The COVID-19 pandemic and decline in oil prices are causing major economic disruptions to crude producers around the world forcing them to adjust their projected revenue inflows downward as lockdown measures continue to curtail demand.
Americas Market Intelligence (AMI) experts Dr Remi Piet and Arthur Deakin stated in an Op-Ed published in Caribbean News Global that no oil producer has been immune from the economic disruptions and new producer Guyana is no exception.
Initially, the government’s share of oil revenues was projected to reach US$10 billion a year by 2030, a colossal sum for a nation of merely 750,000 inhabitants. Now, the country’s forecasted 750,000 barrels per day (BPD) by 2025 is being pushed back to 2026. While Guyana will likely fare better than many other nations, most of its original projections have largely been thrown out the window, the AMI officials said.
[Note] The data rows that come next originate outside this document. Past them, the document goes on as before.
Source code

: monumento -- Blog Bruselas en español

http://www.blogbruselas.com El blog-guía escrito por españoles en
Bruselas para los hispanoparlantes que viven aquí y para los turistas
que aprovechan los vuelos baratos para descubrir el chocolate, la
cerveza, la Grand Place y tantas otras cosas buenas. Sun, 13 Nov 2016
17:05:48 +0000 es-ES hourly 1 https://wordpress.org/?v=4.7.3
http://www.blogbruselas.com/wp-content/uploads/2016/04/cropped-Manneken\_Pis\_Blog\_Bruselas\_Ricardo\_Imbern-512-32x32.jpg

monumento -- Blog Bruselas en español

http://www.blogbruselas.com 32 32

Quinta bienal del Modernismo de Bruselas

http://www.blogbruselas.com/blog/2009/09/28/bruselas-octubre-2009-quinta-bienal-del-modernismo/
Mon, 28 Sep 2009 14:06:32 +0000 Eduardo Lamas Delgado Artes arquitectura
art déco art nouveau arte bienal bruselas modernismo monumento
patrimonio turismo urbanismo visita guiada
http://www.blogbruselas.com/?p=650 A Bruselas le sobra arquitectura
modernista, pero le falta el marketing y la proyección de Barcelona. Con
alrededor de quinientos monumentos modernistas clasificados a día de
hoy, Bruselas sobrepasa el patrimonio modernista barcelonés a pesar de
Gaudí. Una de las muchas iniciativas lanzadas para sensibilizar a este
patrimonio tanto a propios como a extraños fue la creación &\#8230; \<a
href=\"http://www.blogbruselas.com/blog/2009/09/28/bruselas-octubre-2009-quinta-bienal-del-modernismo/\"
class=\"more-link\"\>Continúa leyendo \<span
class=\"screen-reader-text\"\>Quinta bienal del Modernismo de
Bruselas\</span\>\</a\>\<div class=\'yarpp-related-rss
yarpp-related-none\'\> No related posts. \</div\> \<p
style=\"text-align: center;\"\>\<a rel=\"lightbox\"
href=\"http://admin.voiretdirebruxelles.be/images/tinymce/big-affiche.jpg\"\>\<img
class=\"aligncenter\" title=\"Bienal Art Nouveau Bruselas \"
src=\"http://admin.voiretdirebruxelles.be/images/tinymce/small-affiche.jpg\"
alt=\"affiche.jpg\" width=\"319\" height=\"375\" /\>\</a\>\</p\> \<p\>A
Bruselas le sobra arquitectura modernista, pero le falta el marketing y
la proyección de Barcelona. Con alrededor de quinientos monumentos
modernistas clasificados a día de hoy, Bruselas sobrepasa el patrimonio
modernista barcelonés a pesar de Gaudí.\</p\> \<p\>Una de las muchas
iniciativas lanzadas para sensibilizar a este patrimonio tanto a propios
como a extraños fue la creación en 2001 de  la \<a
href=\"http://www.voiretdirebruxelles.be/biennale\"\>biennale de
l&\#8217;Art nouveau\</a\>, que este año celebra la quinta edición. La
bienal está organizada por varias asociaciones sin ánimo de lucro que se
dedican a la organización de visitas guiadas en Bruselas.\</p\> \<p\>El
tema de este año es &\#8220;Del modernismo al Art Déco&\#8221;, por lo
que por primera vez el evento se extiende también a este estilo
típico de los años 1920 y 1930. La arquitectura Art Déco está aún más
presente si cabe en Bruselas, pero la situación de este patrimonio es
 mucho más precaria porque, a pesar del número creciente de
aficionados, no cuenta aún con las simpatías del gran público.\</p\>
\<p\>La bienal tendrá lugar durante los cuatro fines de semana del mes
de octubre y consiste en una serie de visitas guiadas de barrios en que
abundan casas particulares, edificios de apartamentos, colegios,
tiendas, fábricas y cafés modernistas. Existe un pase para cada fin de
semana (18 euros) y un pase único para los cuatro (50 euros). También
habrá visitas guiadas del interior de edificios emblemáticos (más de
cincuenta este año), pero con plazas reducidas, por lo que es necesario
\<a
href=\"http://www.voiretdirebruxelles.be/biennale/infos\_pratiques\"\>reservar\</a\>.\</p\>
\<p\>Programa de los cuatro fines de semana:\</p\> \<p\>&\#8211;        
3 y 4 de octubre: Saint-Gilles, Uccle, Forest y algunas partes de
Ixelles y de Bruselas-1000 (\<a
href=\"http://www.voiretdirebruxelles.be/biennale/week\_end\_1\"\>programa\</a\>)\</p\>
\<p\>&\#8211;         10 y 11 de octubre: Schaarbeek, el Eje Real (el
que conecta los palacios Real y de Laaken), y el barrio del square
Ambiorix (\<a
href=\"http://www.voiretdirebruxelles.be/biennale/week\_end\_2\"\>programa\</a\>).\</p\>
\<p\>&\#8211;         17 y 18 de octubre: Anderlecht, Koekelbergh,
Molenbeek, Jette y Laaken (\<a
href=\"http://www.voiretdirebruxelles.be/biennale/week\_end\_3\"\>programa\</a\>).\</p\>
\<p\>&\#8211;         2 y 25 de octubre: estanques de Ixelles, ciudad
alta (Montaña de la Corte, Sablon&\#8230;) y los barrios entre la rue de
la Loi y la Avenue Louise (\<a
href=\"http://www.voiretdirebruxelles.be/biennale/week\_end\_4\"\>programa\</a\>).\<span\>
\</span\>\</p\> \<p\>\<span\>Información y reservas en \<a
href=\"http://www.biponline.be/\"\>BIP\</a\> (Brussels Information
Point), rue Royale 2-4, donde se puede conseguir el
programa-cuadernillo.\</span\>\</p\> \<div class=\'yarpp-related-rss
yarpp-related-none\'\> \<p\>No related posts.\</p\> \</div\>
Although estimates vary, global demand for oil is expected to have declined 29 percent in April and is projected to fall nine percent for the year they stated, pointed out that the price drop induced by COVID-19, but worsened by OPEC supply disagreements, have slashed Guyana’s oil revenue projections for 2020 by nearly half.
“The expected US$300 million in government revenues for 2020, now all the more vital for a nation battling COVID-19 with insufficient health care capacity, will likely fall to a range between US$160 and US$190 million if not further. Guyana’s oil projections were based on US$65 per barrel for Brent crude, a price that now stands at US$30.07,” Piet and Deakin pointed out.
If Brent crude prices remain low Guyana will receive much less revenue than anticipated from its remaining four million barrels of profit oil this year.
Nevertheless, the AMI officials said despite the downfall in prices, Guyana’s relatively low breakeven price and cheap production costs will ensure that the Stabroek consortium keeps pumping oil. “The current break-even price is US$35 per barrel, and the second phase of development, the Liza Unity, is projected to be even lower at US$25. When compared to the US shale breakeven price at US$48-52 a barrel, or Brazil’s Mero offshore field at US$50-60 a barrel, the continued exploration and production of oil will continue to make economic sense in Guyana.”
Piet and Deakin said the cost-benefit of Guyana’s operations is reflected by the $50 billion investment expected by major oil companies by 2030.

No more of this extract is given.